JAKARTA - Activists in the textile and textile products (TPT) industry have accused import quota mafias of being the root cause of the decline in the national textile sector over the past eight years. The presence of import mafias has also been a trigger for the ongoing wave of layoffs.
The Filament Fiber and Yarn Producers Association (APSyFI) recorded that approximately 250,000 workers were laid off due to the closure of 60 factories between 2023 and 2024.
Meanwhile, the National Confederation of Trade Unions (KSPN) recently released data indicating that workforce reductions by August 2025 will reach approximately 400,000 people, predominantly in the textile and footwear sectors.

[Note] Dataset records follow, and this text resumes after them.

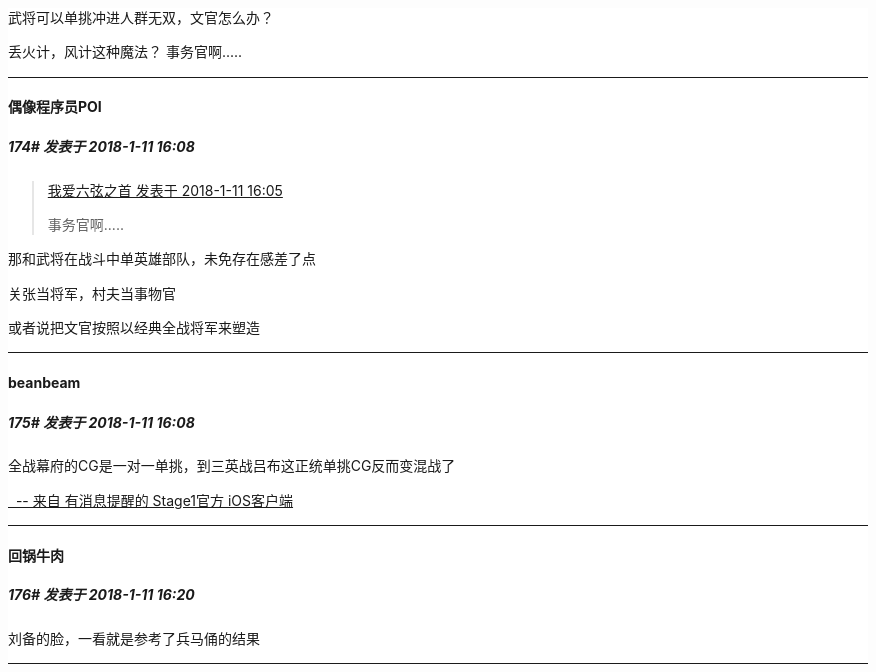 武将可以单挑冲进人群无双，文官怎么办？

丢火计，风计这种魔法？</blockquote>
事务官啊.....







*****

####  偶像程序员POI  
##### 174#       发表于 2018-1-11 16:08



<blockquote><a href="httphttps://bbs.saraba1st.com/2b/forum.php?mod=redirect&amp;goto=findpost&amp;pid=38206208&amp;ptid=1574255" target="_blank">我爱六弦之首 发表于 2018-1-11 16:05</a>

事务官啊.....</blockquote>
那和武将在战斗中单英雄部队，未免存在感差了点

关张当将军，村夫当事物官


或者说把文官按照以经典全战将军来塑造







*****

####  beanbeam  
##### 175#       发表于 2018-1-11 16:08




全战幕府的CG是一对一单挑，到三英战吕布这正统单挑CG反而变混战了

[  -- 来自 有消息提醒的 Stage1官方 iOS客户端](https://itunes.apple.com/fi/app/saraba1st/id1221237470?mt=8)







*****

####  回锅牛肉  
##### 176#       发表于 2018-1-11 16:20




刘备的脸，一看就是参考了兵马俑的结果







*****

The Alumni Corps of the Islamic Students Association (KAHMI) of the Textile Rayon Department believes that this is inextricably linked to the presence of import quota mafias. The import quotas issued by the Ministry of Industry (Kemenperin) continue to increase annually.

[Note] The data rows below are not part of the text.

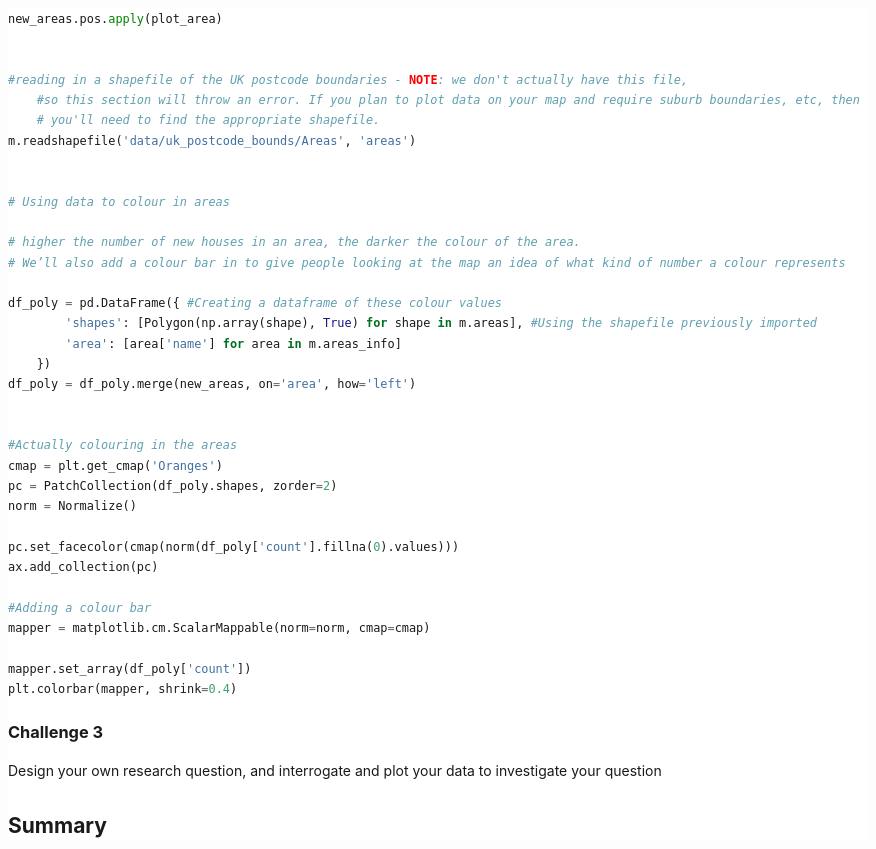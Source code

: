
 ```python
new_areas.pos.apply(plot_area)


#reading in a shapefile of the UK postcode boundaries - NOTE: we don't actually have this file,
    #so this section will throw an error. If you plan to plot data on your map and require suburb boundaries, etc, then 
    # you'll need to find the appropriate shapefile.
m.readshapefile('data/uk_postcode_bounds/Areas', 'areas')


# Using data to colour in areas 

# higher the number of new houses in an area, the darker the colour of the area. 
# We’ll also add a colour bar in to give people looking at the map an idea of what kind of number a colour represents

df_poly = pd.DataFrame({ #Creating a dataframe of these colour values
        'shapes': [Polygon(np.array(shape), True) for shape in m.areas], #Using the shapefile previously imported
        'area': [area['name'] for area in m.areas_info]
    })
df_poly = df_poly.merge(new_areas, on='area', how='left')


#Actually colouring in the areas 
cmap = plt.get_cmap('Oranges')   
pc = PatchCollection(df_poly.shapes, zorder=2)
norm = Normalize()
 
pc.set_facecolor(cmap(norm(df_poly['count'].fillna(0).values)))
ax.add_collection(pc)

#Adding a colour bar
mapper = matplotlib.cm.ScalarMappable(norm=norm, cmap=cmap)

mapper.set_array(df_poly['count'])
plt.colorbar(mapper, shrink=0.4)


```

### Challenge 3

Design your own research question, and interrogate and plot your data to investigate your question


```python

```



## Summary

Agus Riyanto, Executive Director of KAHMI Rayon Tekstil, assessed that many companies have closed and laid off workers because they were unable to compete with imported goods.

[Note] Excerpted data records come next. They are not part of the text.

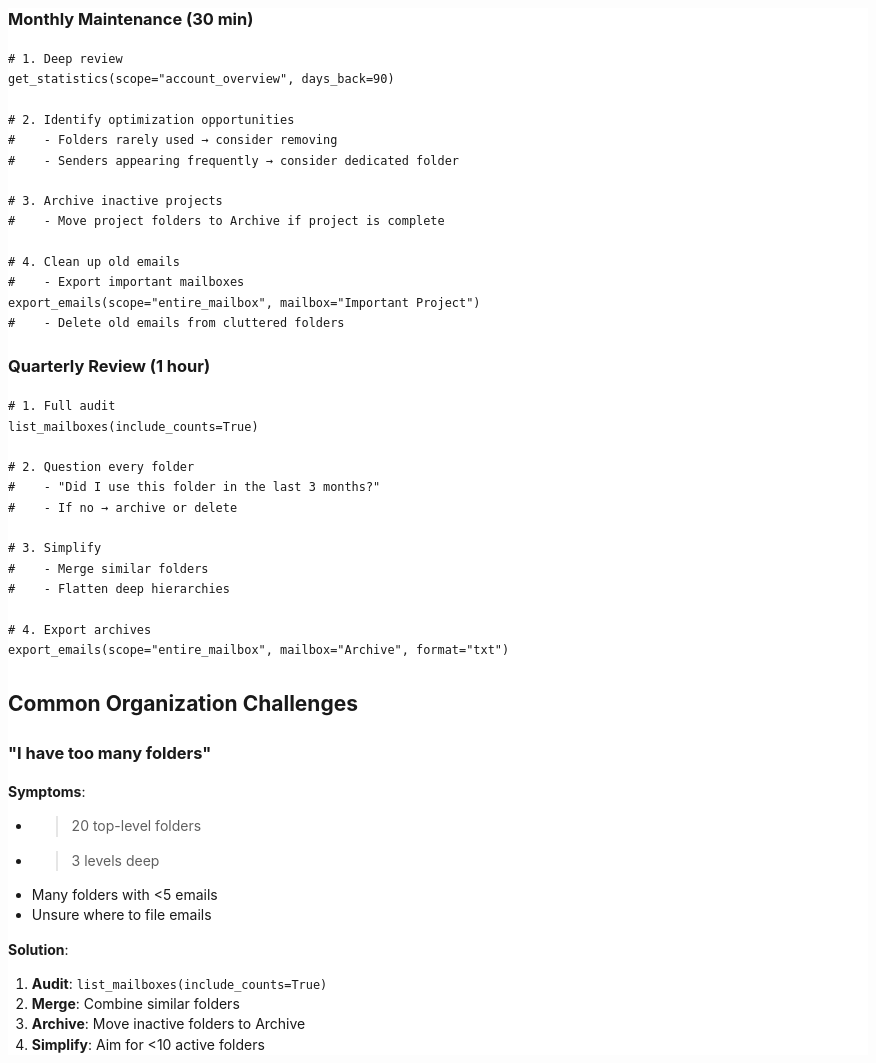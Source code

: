 ### Monthly Maintenance (30 min)

```
# 1. Deep review
get_statistics(scope="account_overview", days_back=90)

# 2. Identify optimization opportunities
#    - Folders rarely used → consider removing
#    - Senders appearing frequently → consider dedicated folder

# 3. Archive inactive projects
#    - Move project folders to Archive if project is complete

# 4. Clean up old emails
#    - Export important mailboxes
export_emails(scope="entire_mailbox", mailbox="Important Project")
#    - Delete old emails from cluttered folders
```

### Quarterly Review (1 hour)

```
# 1. Full audit
list_mailboxes(include_counts=True)

# 2. Question every folder
#    - "Did I use this folder in the last 3 months?"
#    - If no → archive or delete

# 3. Simplify
#    - Merge similar folders
#    - Flatten deep hierarchies

# 4. Export archives
export_emails(scope="entire_mailbox", mailbox="Archive", format="txt")
```

## Common Organization Challenges

### "I have too many folders"

**Symptoms**:
- >20 top-level folders
- >3 levels deep
- Many folders with <5 emails
- Unsure where to file emails

**Solution**:
1. **Audit**: `list_mailboxes(include_counts=True)`
2. **Merge**: Combine similar folders
3. **Archive**: Move inactive folders to Archive
4. **Simplify**: Aim for <10 active folders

"This means that the import quotas issued by the Ministry of Industry have eaten into the share of local products in the domestic market," Agus said in a written statement received by VOI on Thursday, August 21.
According to data from the Central Statistics Agency (BPS), yarn and fabric imports in 2016 were only 230,000 tons and 724,000 tons, respectively. However, by 2024, imports of these two products had reached 462,000 tons and 939,000 tons, respectively.
The textile import quota is issued by the Ministry of Industry through Technical Considerations (Pertek) based on the Import Trade Regulations issued by the Ministry of Trade (Kemendag).
In this regard, Agus explained that there have been numerous complaints from local industries that the import quotas they apply for are generally only granted less than a third of their annual production capacity.
"If the industry's needs are only met by imports at 30 percent, but import data is increasing, then who is being given the large import quota?" asked Agus.
Meanwhile, APSyFI Secretary General Farhan Aqil Syauqi highlighted the textile and textile industry sector's contribution to gross domestic product (GDP) which continues to decline annually, from 1.16 percent in 2016 to only 0.99 percent in 2024.
Furthermore, the textile and textile industry's trade balance has also declined from US$3.6 billion in 2016 to only US$2.4 billion in 2024.
"In terms of volume, our textile and textile trade has been minus 57,000 tons since 2017, and the deficit continues to widen because import growth is higher than export growth," he said.
Regarding the 4.35 percent year-on-year (yoy) growth data published by the Central Statistics Agency (BPS) in the second quarter of 2025, Aqil explained that the BPS data is correct according to the statistical method used.
"But BPS doesn't count illegal imports, which should be deducted from GDP calculations," he explained.
He also acknowledged that new investments also boost growth. However, on the other hand, stalled investments are not taken into account.
"Yes, indeed, in GDP calculations, only additional investment is counted; discontinued investment is not counted as a deduction," Aqil said.
Regarding the alleged textile import quota mafia, Aqil declined to comment, even though his members are deeply affected by the flood of imported goods.
"Further investigation is needed, but given the Ministry of Industry's position of rejecting the proposed imposition of anti-dumping duties (BMAD) on filament yarn, it seems the import quota mafia does exist," he concluded.